What you should do
With every line kept intact, print the entries that appear below.

Exercise data
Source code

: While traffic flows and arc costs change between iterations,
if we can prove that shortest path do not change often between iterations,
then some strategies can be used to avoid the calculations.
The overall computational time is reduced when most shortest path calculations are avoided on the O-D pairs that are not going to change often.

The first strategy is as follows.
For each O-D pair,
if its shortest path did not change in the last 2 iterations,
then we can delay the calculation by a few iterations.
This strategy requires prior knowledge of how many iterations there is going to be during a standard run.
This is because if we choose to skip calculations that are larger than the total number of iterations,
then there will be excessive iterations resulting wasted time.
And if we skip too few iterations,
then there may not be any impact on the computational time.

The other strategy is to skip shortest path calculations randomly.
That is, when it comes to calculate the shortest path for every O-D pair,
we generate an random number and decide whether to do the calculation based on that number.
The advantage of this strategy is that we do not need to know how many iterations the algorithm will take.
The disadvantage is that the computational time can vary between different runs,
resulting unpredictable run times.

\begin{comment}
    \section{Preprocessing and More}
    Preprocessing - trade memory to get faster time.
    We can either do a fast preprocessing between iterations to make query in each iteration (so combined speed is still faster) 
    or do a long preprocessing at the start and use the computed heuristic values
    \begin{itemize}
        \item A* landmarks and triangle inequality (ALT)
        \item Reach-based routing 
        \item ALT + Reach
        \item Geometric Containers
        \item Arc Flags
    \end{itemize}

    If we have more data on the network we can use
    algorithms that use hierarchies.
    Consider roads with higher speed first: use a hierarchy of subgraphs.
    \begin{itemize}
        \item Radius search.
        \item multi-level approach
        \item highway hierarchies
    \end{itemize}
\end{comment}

Task output
Source code

: While traffic flows and arc costs change between iterations,
if we can prove that shortest path do not change often between iterations,
then some strategies can be used to avoid the calculations.
The overall computational time is reduced when most shortest path calculations are avoided on the O-D pairs that are not going to change often.

The first strategy is as follows.
For each O-D pair,
if its shortest path did not change in the last 2 iterations,
then we can delay the calculation by a few iterations.
This strategy requires prior knowledge of how many iterations there is going to be during a standard run.
This is because if we choose to skip calculations that are larger than the total number of iterations,
then there will be excessive iterations resulting wasted time.
And if we skip too few iterations,
then there may not be any impact on the computational time.

The other strategy is to skip shortest path calculations randomly.
That is, when it comes to calculate the shortest path for every O-D pair,
we generate an random number and decide whether to do the calculation based on that number.
The advantage of this strategy is that we do not need to know how many iterations the algorithm will take.
The disadvantage is that the computational time can vary between different runs,
resulting unpredictable run times.

\begin{comment}
    \section{Preprocessing and More}
    Preprocessing - trade memory to get faster time.
    We can either do a fast preprocessing between iterations to make query in each iteration (so combined speed is still faster) 
    or do a long preprocessing at the start and use the computed heuristic values
    \begin{itemize}
        \item A* landmarks and triangle inequality (ALT)
        \item Reach-based routing 
        \item ALT + Reach
        \item Geometric Containers
        \item Arc Flags
    \end{itemize}

    If we have more data on the network we can use
    algorithms that use hierarchies.
    Consider roads with higher speed first: use a hierarchy of subgraphs.
    \begin{itemize}
        \item Radius search.
        \item multi-level approach
        \item highway hierarchies
    \end{itemize}
\end{comment}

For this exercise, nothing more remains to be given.